Among the oral agents, teriflunomide is an option for many patients. It carries an overall 32% reduction in RR of relapse and a 30% decrease in HR for disability progression. Hepatic and renal function must be monitored, and patients should be counseled about risk for neuropathy, alopecia, and hypertension. Blood pressure should be monitored regularly. Teriflunomide is pregnancy category X, with teratogenicity shown in animal models (though available human data do not show elevated risk of adverse pregnancy outcomes). Clinicians should provide pretreatment counseling to avoid pregnancy; if pregnancy should occur, the drug should be eliminated immediately with cholestyramine or activated charcoal.
Dimethyl fumarate is taken as a twice-daily capsule, and shows an overall 53% decrease in RR of relapse and a 38% reduction in HR for disability progression. There is a theoretic risk of PML with this medication, so checking JCV serology before starting treatment is recommended. Baseline and follow-up CBC and liver function testing can monitor for the risk of elevated liver enzymes and lymphopenia. GI side effects are common; flushing can be minimized with the co-administration of aspirin.

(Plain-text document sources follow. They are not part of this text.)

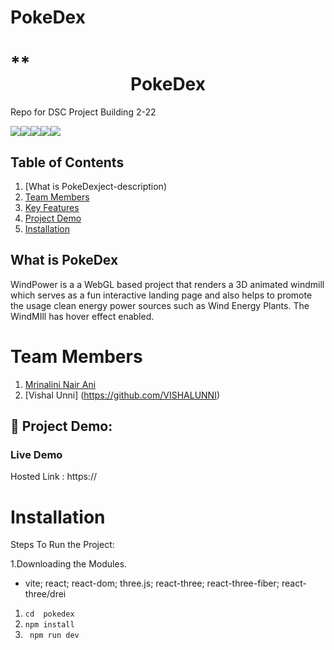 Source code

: # PokeDex
# **<div align="center">PokeDex</div>
<desc>

Repo for DSC Project Building 2-22

<img src="https://img.shields.io/badge/React-20232A?style=for-the-badge&logo=react&logoColor=61DAFB"><img src="https://img.shields.io/badge/Material%20UI-007FFF?style=for-the-badge&logo=mui&logoColor=white"><img src="https://img.shields.io/badge/Vite-B73BFE?style=for-the-badge&logo=vite&logoColor=FFD62E"><img src="https://img.shields.io/badge/CSS3-1572B6?style=for-the-badge&logo=css3&logoColor=white"><img src="https://img.shields.io/badge/JavaScript-323330?style=for-the-badge&logo=javascript&logoColor=F7DF1E">
## Table of Contents
1. [What is PokeDexject-description)
2. [Team Members](#team-members)
3. [Key Features](#key-features)
4. [Project Demo](#project-demo)
5. [Installation](#installation)



## What is PokeDex
WindPower is a a WebGL based project that renders a 3D animated windmill which serves as a fun interactive landing page and also helps to promote the usage clean energy power sources such as Wind Energy Plants. The WindMIll has hover effect enabled. 

# Team Members

1. [Mrinalini Nair Ani](https://github.com/hacksh4w/)
1. [Vishal Unni] (https://github.com/VISHALUNNI)



## 🔧 Project Demo:
### Live Demo
Hosted Link : https://

# Installation
Steps To Run the Project:

1.Downloading the Modules.
- vite; react; react-dom; three.js; react-three; react-three-fiber; react-three/drei
1. `` cd  pokedex  ``
2. ``npm install``
3. `` npm run dev``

Returning to treatment strategies, Cree proposed considering a “maximal efficacy” rather than a tiered approach. In this model, the most efficacious treatment should be the first one considered, if patient characteristics allow. Natalizumab might then be the first drug considered for JCV-negative individuals. Fingolimod would also be an initial choice, with efficacy arguably superior to the interferons. Cree also made the point that oral medications are better tolerated and may result in better adherence than self-injectibles, another important consideration.

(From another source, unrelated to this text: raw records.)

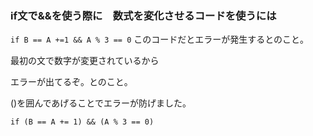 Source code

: ### if文で&&を使う際に　数式を変化させるコードを使うには

`if B == A +=1 && A % 3 == 0`
このコードだとエラーが発生するとのこと。

最初の文で数字が変更されているから

エラーが出てるぞ。とのこと。

 ()を囲んであげることでエラーが防げました。

`if (B == A += 1) && (A % 3 == 0)`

The maximal efficacy approach may allow for early disease modification, reducing inflammation initially, with later transition to a “maintenance” phase with what are now considered first-line treatments. This treatment strategy, with initial use of potentially cytotoxic medications to modify disease course, borrows from oncology. Cree encouraged industry and academia to conduct more long-term observational studies comparing the two approaches; in this way, clinicians can be guided to help patients reach the best outcomes.